> _Material for this exercise_
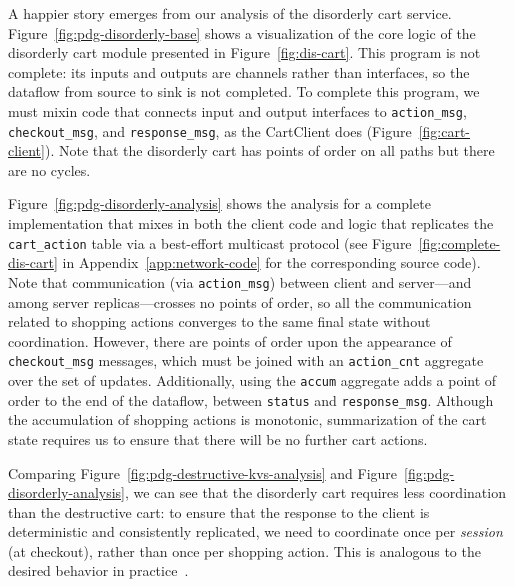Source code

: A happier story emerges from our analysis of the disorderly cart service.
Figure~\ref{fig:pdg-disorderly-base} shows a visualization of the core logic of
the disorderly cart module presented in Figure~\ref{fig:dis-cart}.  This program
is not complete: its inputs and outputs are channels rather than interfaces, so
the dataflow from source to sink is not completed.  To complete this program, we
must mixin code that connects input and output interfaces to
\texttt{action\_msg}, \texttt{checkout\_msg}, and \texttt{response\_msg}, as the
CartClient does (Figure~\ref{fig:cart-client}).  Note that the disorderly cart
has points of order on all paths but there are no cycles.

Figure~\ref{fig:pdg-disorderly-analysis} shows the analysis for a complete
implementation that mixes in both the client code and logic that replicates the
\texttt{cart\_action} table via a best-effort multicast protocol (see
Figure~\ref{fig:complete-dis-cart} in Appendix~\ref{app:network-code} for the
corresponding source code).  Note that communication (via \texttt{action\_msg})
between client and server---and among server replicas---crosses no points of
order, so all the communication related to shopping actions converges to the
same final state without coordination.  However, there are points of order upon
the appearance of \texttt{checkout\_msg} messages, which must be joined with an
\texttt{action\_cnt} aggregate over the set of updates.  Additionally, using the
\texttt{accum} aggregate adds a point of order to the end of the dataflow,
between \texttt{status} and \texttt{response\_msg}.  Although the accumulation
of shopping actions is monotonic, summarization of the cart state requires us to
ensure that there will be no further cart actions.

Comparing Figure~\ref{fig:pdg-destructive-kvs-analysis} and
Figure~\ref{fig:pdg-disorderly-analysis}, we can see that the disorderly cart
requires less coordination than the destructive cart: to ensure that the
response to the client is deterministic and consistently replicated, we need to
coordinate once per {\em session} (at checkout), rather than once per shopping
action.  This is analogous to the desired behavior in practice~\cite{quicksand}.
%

...

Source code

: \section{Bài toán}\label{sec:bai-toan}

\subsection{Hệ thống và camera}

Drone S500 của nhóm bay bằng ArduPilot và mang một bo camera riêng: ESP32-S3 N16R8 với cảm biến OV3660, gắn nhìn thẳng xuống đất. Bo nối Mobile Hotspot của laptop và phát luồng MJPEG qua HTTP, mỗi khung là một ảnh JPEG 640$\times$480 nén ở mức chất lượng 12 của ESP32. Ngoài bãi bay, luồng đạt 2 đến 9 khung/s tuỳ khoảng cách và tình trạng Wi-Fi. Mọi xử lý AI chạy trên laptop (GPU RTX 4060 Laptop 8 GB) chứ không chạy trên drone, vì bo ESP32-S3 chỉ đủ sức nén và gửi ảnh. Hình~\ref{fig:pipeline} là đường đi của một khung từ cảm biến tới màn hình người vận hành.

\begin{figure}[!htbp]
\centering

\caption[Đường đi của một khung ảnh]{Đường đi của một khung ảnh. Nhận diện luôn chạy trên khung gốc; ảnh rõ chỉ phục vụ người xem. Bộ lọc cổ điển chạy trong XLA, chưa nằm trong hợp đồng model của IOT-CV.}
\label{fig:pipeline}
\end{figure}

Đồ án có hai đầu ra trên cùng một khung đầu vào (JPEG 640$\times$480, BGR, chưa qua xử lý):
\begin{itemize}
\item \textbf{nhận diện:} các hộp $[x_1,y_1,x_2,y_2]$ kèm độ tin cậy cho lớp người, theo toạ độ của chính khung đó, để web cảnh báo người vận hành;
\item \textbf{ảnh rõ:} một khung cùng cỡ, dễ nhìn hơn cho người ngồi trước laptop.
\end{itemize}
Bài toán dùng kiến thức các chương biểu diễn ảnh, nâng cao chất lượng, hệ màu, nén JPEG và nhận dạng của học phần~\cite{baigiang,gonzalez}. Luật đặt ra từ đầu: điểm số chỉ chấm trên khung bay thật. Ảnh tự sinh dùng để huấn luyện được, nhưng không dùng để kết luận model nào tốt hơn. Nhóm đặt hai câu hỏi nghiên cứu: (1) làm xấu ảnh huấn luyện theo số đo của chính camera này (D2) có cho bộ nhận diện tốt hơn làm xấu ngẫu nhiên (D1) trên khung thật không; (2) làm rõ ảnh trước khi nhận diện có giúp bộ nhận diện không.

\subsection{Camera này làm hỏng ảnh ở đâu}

> _Problem requirements_
In the data above, start at the line that has "Additionally, using the", stop after the line that has "see that the disorderly cart", and print every line in between exactly as it stands.

> _Response to the exercise_
\texttt{action\_cnt} aggregate over the set of updates.  Additionally, using the
\texttt{accum} aggregate adds a point of order to the end of the dataflow,
between \texttt{status} and \texttt{response\_msg}.  Although the accumulation
of shopping actions is monotonic, summarization of the cart state requires us to
ensure that there will be no further cart actions.

Comparing Figure~\ref{fig:pdg-destructive-kvs-analysis} and
Figure~\ref{fig:pdg-disorderly-analysis}, we can see that the disorderly cart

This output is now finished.